Burnside is Director of SIS’s Operations (D.Ops), a former Royal Marine, who was once a Sandbagger himself. He navigates through a world of bureaucrats with a cunning never captured on screen before. He’ll order a hit on the woman of his dreams, if it means not spoiling ‘the special relationship’ with his best friend, a CIA agent in charge of the London bureau, Jeff Ross, played uncomfortably well by actor Bob Sherman.
Burnside never has a good day, just lives to see the next. I often find myself saying out loud: ‘It’s a really bad day for Neil.’
Burnside is responsible for the Sandbaggers, officially SIS’s ‘Special Operations Section,’ a crack team led by the unflappable Willie Caine, played brilliantly by Ray Lonnen.
Caine is the most understated rock star in espionage, and Lonnen plays him superbly. Never flashy, always solid, a quiet wit that I lean in to hear, and when he returns from a successful mission — after enduring shootouts, honey pot agents, and daring rescue missions — Burnside, barely looking up from his desk, breaks his balls about letting the Russians recapture a defector. It’s Neil’s way of saying, ‘You fucked up, but I’m glad you’re safe.’
They’re not perfect, but they’re moral. And they never let the totalitarian bastards to their East get a win.
Which makes the show so bloody relevant in this moment.
The United States is infested with politicians with snow on their boots, traitors every gaddamn one of them. History will be unkind to the entire rotten lot, and hopefully, the ICC will as well. The White House is comprised of venal deviants who couldn’t even hold a conversation with Neil Burnside — they’re just too dumb.
In one episode, Burnside is so intent on not letting cutbacks close down a satellite office — he knew the KGB would swoop in and take over the area in a heartbeat — that he pulled some fictional geography, certain not one MP would bother checking a map. It’s personal for him — he’s already down to two Sandbaggers from the usual staff of three, and defending SIS is his life.
The constant struggles between intelligence agents and politics is embodied in Burnside’s ties to his former father-in-law, the FCO Permanent Under-Secretary, Sir Geoffrey Wellingham. Another deft bit of theater. Of course, Burnside’s direct superior is an annoying company man, SIS’s Deputy Chief, Matthew Peele, who is easy to love-hate.

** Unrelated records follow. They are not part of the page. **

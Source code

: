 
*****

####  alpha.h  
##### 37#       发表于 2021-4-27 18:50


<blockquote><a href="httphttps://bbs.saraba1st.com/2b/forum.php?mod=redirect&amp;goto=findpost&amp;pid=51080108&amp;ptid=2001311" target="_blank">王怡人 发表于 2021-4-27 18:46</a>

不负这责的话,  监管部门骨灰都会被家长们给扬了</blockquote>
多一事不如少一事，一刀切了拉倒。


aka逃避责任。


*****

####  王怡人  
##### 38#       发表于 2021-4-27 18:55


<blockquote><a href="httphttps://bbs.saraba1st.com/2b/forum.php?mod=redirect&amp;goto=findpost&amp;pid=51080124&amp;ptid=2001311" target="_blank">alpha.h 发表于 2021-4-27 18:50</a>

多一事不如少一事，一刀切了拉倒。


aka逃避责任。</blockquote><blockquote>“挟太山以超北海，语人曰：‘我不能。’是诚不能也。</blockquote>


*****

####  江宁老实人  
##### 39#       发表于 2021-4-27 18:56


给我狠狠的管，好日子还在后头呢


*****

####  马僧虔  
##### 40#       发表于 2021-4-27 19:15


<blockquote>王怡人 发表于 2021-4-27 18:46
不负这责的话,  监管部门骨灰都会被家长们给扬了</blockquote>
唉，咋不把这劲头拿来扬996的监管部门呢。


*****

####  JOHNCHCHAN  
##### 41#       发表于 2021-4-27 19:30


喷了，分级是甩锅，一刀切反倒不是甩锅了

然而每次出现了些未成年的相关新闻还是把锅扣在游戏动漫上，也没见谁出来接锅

If I had to pick a favorite element — aside from simply watching Burnside and Caine think — it would have to be the warm and fuzzy genuine frenemy maneuverings between Burnside and Ross, the CIA man.
These are two men who through trust and time formed an actual bond based on mutual respect in a truly terrible world filled with monsters, who are often trying to kill them.

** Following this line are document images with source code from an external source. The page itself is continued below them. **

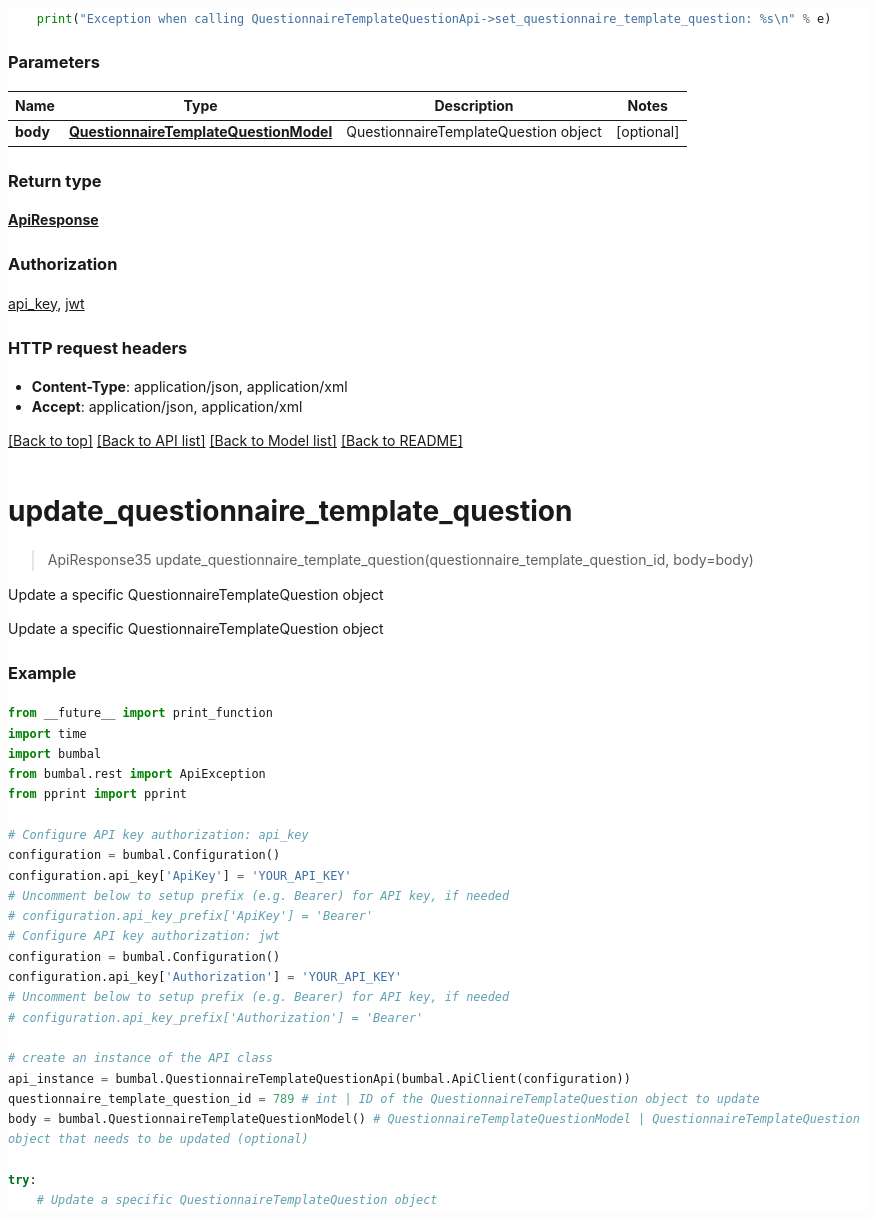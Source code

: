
 ```python
    print("Exception when calling QuestionnaireTemplateQuestionApi->set_questionnaire_template_question: %s\n" % e)
```

### Parameters

Name | Type | Description  | Notes
------------- | ------------- | ------------- | -------------
 **body** | [**QuestionnaireTemplateQuestionModel**](QuestionnaireTemplateQuestionModel.md)| QuestionnaireTemplateQuestion object | [optional] 

### Return type

[**ApiResponse**](ApiResponse.md)

### Authorization

[api_key](../README.md#api_key), [jwt](../README.md#jwt)

### HTTP request headers

 - **Content-Type**: application/json, application/xml
 - **Accept**: application/json, application/xml

[[Back to top]](#) [[Back to API list]](../README.md#documentation-for-api-endpoints) [[Back to Model list]](../README.md#documentation-for-models) [[Back to README]](../README.md)

# **update_questionnaire_template_question**
> ApiResponse35 update_questionnaire_template_question(questionnaire_template_question_id, body=body)

Update a specific QuestionnaireTemplateQuestion object

Update a specific QuestionnaireTemplateQuestion object

### Example
```python
from __future__ import print_function
import time
import bumbal
from bumbal.rest import ApiException
from pprint import pprint

# Configure API key authorization: api_key
configuration = bumbal.Configuration()
configuration.api_key['ApiKey'] = 'YOUR_API_KEY'
# Uncomment below to setup prefix (e.g. Bearer) for API key, if needed
# configuration.api_key_prefix['ApiKey'] = 'Bearer'
# Configure API key authorization: jwt
configuration = bumbal.Configuration()
configuration.api_key['Authorization'] = 'YOUR_API_KEY'
# Uncomment below to setup prefix (e.g. Bearer) for API key, if needed
# configuration.api_key_prefix['Authorization'] = 'Bearer'

# create an instance of the API class
api_instance = bumbal.QuestionnaireTemplateQuestionApi(bumbal.ApiClient(configuration))
questionnaire_template_question_id = 789 # int | ID of the QuestionnaireTemplateQuestion object to update
body = bumbal.QuestionnaireTemplateQuestionModel() # QuestionnaireTemplateQuestionModel | QuestionnaireTemplateQuestion object that needs to be updated (optional)

try:
    # Update a specific QuestionnaireTemplateQuestion object
```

At the time the show was written, it was still a man’s world so if there’s one weakness, it’s that the writers didn’t know what to do with the women characters who populate the series. Each time Burnside rudely demands coffee from one of his brilliant staffers in the front office, I silently cringe. I joined this man’s world in the ’90s, 20 years later, in a newsroom where the patriarchy was trying to hold on to its power as the world turned.
I forgive the writing staff. It was the ‘70s. Just like I forgave my favorite French director Jean Pierre Melville. Women’s lib was along way off when Melville was autering.
“I thought you were dead,” Burnside tells his new boss. The mutual loathing between spy and bureaucrat is always delightful, but you never doubt their patriotism, to crown and country, and the UK-US alliance as beautifully portrayed by the special relationship between Burnside and Ross.
I mourn for such times of clarity of conviction, making it more difficult each day to stomach the treasony slobs in America.